Wireless access points emit radio waves that are attenuated by furniture, doors, walls, windows, ceilings and floors. Consequently, good wireless network coverage in all areas of a building or a home can often not be ensured with a single wireless access point. For example, it is known that a wooden door attenuates a WiFi signal by 3 dB, which is half the signal strength, while a concrete wall or ceiling can attenuate a WiFi signal by as much as 10-15 dB (i.e., to about one eighth of the original signal). Attenuation is even more important in the presence of metal, such as tinted windows or steel reinforced concrete. Wireless network extenders, also called wireless repeaters (further referred to as wireless network extenders), can cover areas that are not or poorly covered by a single wireless access point and improve overall wireless network coverage. Wireless network extenders that wirelessly communicate with an access point are used when additional cabling is not wished or impossible.
In networking, the Media Access Control (MAC) is an ISO (International Organization for Standardization) level 2 or data link layer protocol that provides addressing and channel access control mechanisms that allow multiple client devices to communicate over a shared medium such as wired Ethernet or a wireless medium. The MAC address is a unique serial number assigned to a network interface of a network client device. A destination Internet Protocol (IP) address (ISO layer 3 or network layer) is resolved with the IPv4 Address Resolution Protocol (ARP) or with the IPv6 Neighbor Discovery Protocol to the MAC address of the destination network interface of a destination network client device. When a wireless network extender is configured to function as a network bridge, the wireless network covered by the access point and covered by the wireless network extender is seen as a single network from the access point of view, within a single network layer address space. The wireless network extender functions as a bidirectional relay for data communication between the wireless access point and wireless network client devices connected to the wireless network extender. The wireless network extender represents the wireless network client devices connected to it before the access point.
Inside a building, office or home, areas can exist that are covered both by the access point and the network extender. These areas are further referred to as areas of common coverage. As mentioned above, the network communication is based on a uniqueness of MAC addresses within the network. If the MAC address of a wireless network client device and that of its representation by the wireless network extender are the same, both the wireless network extender and the wireless network client device reply to messages from the access point in the common coverage areas. This causes data collisions that make data communication impossible between the wireless access point and the wireless network client device. Therefore, wireless network extenders employ MAC address translation. When the wireless network extender relays a data link layer message from a wireless network client device to the access point, it replaces the real MAC address of the wireless network client device in the message to a translated MAC address (TMAC). When the wireless network extender relays a data link layer message from the access point to a wireless network client device, it replaces the translated MAC address in the message by the real MAC address of the wireless network client device. This solves the problem of uniqueness of MAC addresses in the common coverage areas: any data link layer message transmitted from the wireless access point that has as a destination a wireless network client device that is connected to the wireless network extender is addressed to the translated MAC address of the destination wireless network client device and will continue to be relayed by the wireless network extender to the destination wireless network client device. Vice versa for data link messages that are transmitted from a wireless network client device to the access point and that are relayed by the wireless network extender.

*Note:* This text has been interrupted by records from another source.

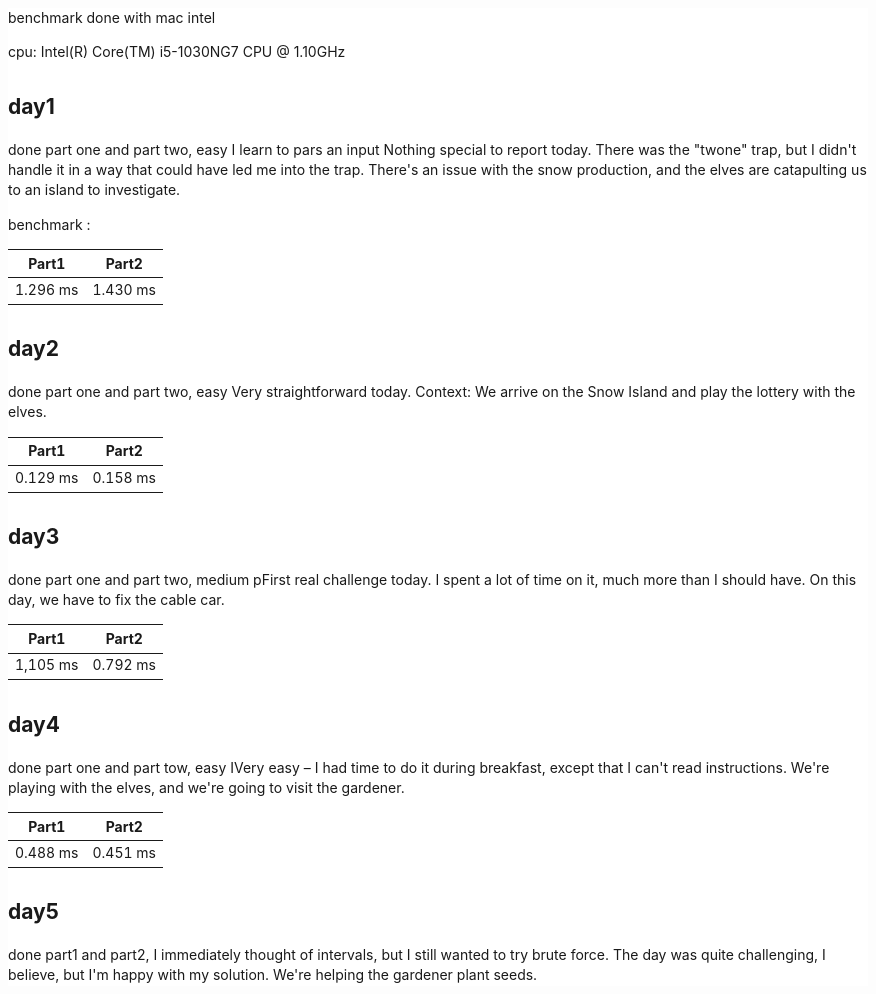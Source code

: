 benchmark done with mac intel

cpu: Intel(R) Core(TM) i5-1030NG7 CPU @ 1.10GHz

## day1
done part one and part two, easy
I learn to pars an input
Nothing special to report today. There was the "twone" trap, but I didn't handle it in a way that could have 
led me into the trap. There's an issue with the snow production, and the elves are catapulting us to an island 
to investigate.

benchmark :

| Part1    | Part2    | 
|----------|----------|
| 1.296 ms | 1.430 ms |

## day2
done part one and part two, easy
Very straightforward today. Context: We arrive on the Snow Island and play the lottery with the elves.

| Part1    | Part2    | 
|----------|----------|
| 0.129 ms | 0.158 ms |

## day3
done part one and part two, medium
pFirst real challenge today. I spent a lot of time on it, much more
than I should have. On this day, we have to fix the cable car.

| Part1    | Part2    | 
|----------|----------|
| 1,105 ms | 0.792 ms |


## day4 
done part one and part tow, easy
IVery easy – I had time to do it during breakfast, except that I can't read instructions. 
We're playing with the elves, and we're going to visit the gardener.

| Part1    | Part2    | 
|----------|----------|
| 0.488 ms | 0.451 ms |


## day5 
done part1 and part2,
I immediately thought of intervals, but I still wanted to try brute force. The day was quite challenging, 
I believe, but I'm happy with my solution. We're helping the gardener plant seeds.
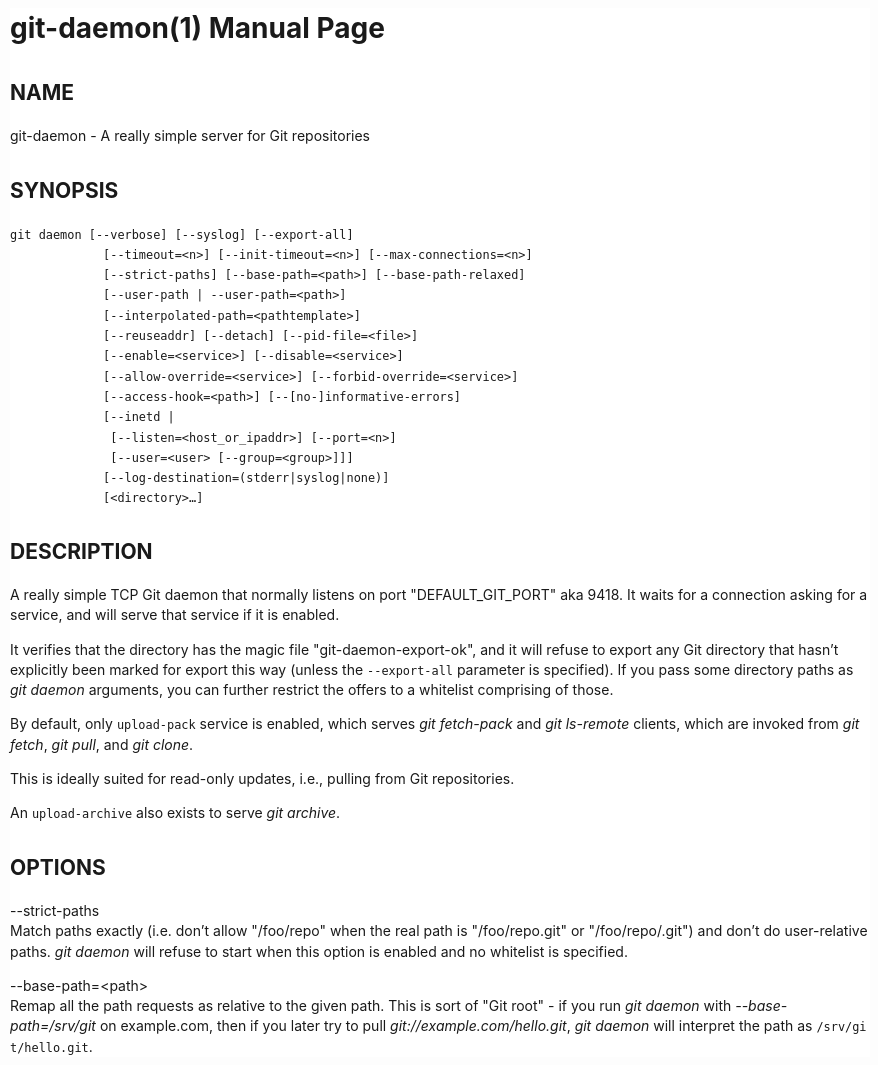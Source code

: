 git-daemon(1) Manual Page
=========================

NAME
----

git-daemon - A really simple server for Git repositories

SYNOPSIS
--------

    git daemon [--verbose] [--syslog] [--export-all]
                 [--timeout=<n>] [--init-timeout=<n>] [--max-connections=<n>]
                 [--strict-paths] [--base-path=<path>] [--base-path-relaxed]
                 [--user-path | --user-path=<path>]
                 [--interpolated-path=<pathtemplate>]
                 [--reuseaddr] [--detach] [--pid-file=<file>]
                 [--enable=<service>] [--disable=<service>]
                 [--allow-override=<service>] [--forbid-override=<service>]
                 [--access-hook=<path>] [--[no-]informative-errors]
                 [--inetd |
                  [--listen=<host_or_ipaddr>] [--port=<n>]
                  [--user=<user> [--group=<group>]]]
                 [--log-destination=(stderr|syslog|none)]
                 [<directory>…​]

DESCRIPTION
-----------

A really simple TCP Git daemon that normally listens on port "DEFAULT\_GIT\_PORT" aka 9418. It waits for a connection asking for a service, and will serve that service if it is enabled.

It verifies that the directory has the magic file "git-daemon-export-ok", and it will refuse to export any Git directory that hasn’t explicitly been marked for export this way (unless the `--export-all` parameter is specified). If you pass some directory paths as *git daemon* arguments, you can further restrict the offers to a whitelist comprising of those.

By default, only `upload-pack` service is enabled, which serves *git fetch-pack* and *git ls-remote* clients, which are invoked from *git fetch*, *git pull*, and *git clone*.

This is ideally suited for read-only updates, i.e., pulling from Git repositories.

An `upload-archive` also exists to serve *git archive*.

OPTIONS
-------

--strict-paths  
Match paths exactly (i.e. don’t allow "/foo/repo" when the real path is "/foo/repo.git" or "/foo/repo/.git") and don’t do user-relative paths. *git daemon* will refuse to start when this option is enabled and no whitelist is specified.

--base-path=&lt;path&gt;  
Remap all the path requests as relative to the given path. This is sort of "Git root" - if you run *git daemon* with *--base-path=/srv/git* on example.com, then if you later try to pull *git://example.com/hello.git*, *git daemon* will interpret the path as `/srv/git/hello.git`.
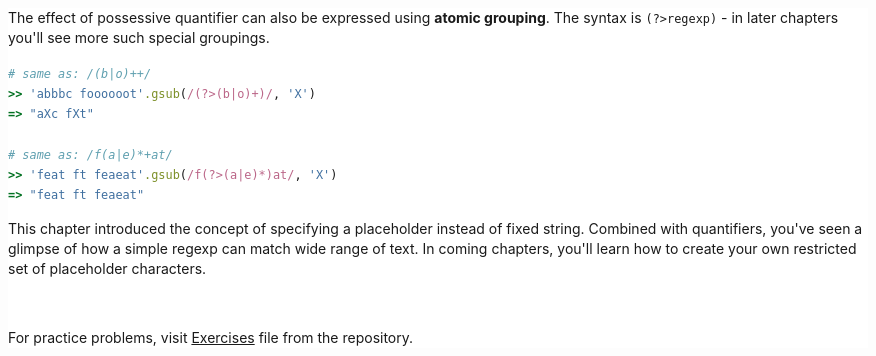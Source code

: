 The effect of possessive quantifier can also be expressed using **atomic grouping**. The syntax is `(?>regexp)` - in later chapters you'll see more such special groupings.

```ruby
# same as: /(b|o)++/
>> 'abbbc foooooot'.gsub(/(?>(b|o)+)/, 'X')
=> "aXc fXt"

# same as: /f(a|e)*+at/
>> 'feat ft feaeat'.gsub(/f(?>(a|e)*)at/, 'X')
=> "feat ft feaeat"
```

This chapter introduced the concept of specifying a placeholder instead of fixed string. Combined with quantifiers, you've seen a glimpse of how a simple regexp can match wide range of text. In coming chapters, you'll learn how to create your own restricted set of placeholder characters.

<br>

For practice problems, visit [Exercises](https://github.com/learnbyexample/Ruby_Regexp/blob/master/exercises/Exercises.md) file from the repository.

While this solves the above discussed problem of communication loss in areas of common coverage of the access point and of the wireless network extender, the MAC address translation causes a problem of communication loss when the client device roams from the wireless network extender to the access point to a coverage area that is only covered by the access point and the wireless access point is configured to function as a bridge. In such a configuration, there is a single Dynamic Host Configuration Protocol (DHCP) server in the network. For communication on the network layer level (ISO level 3), the DHCP server attributes IP addresses to client devices of the network based on their MAC address. When a wireless network client device is ‘attached’ to the wireless network extender, its IP address allocation is based on its translated MAC address. When the wireless network client device roams to an area that is covered by the access point only, it will have to issue a DHCP request to obtain an IP address. In its DHCP request, the wireless network client device will provide its real MAC address. Instead of retrieving the IP address that was allocated to it before the roaming, the DHCP server will attribute a new IP address to the client device as the real MAC address of the wireless network client device is yet unknown to the DHCP server. As a consequence, any IP packets that are destined to the client device based on its previous IP address are lost, causing a communication disruption a.k.a. IP session discontinuity.
There is thus a need to improve prior techniques.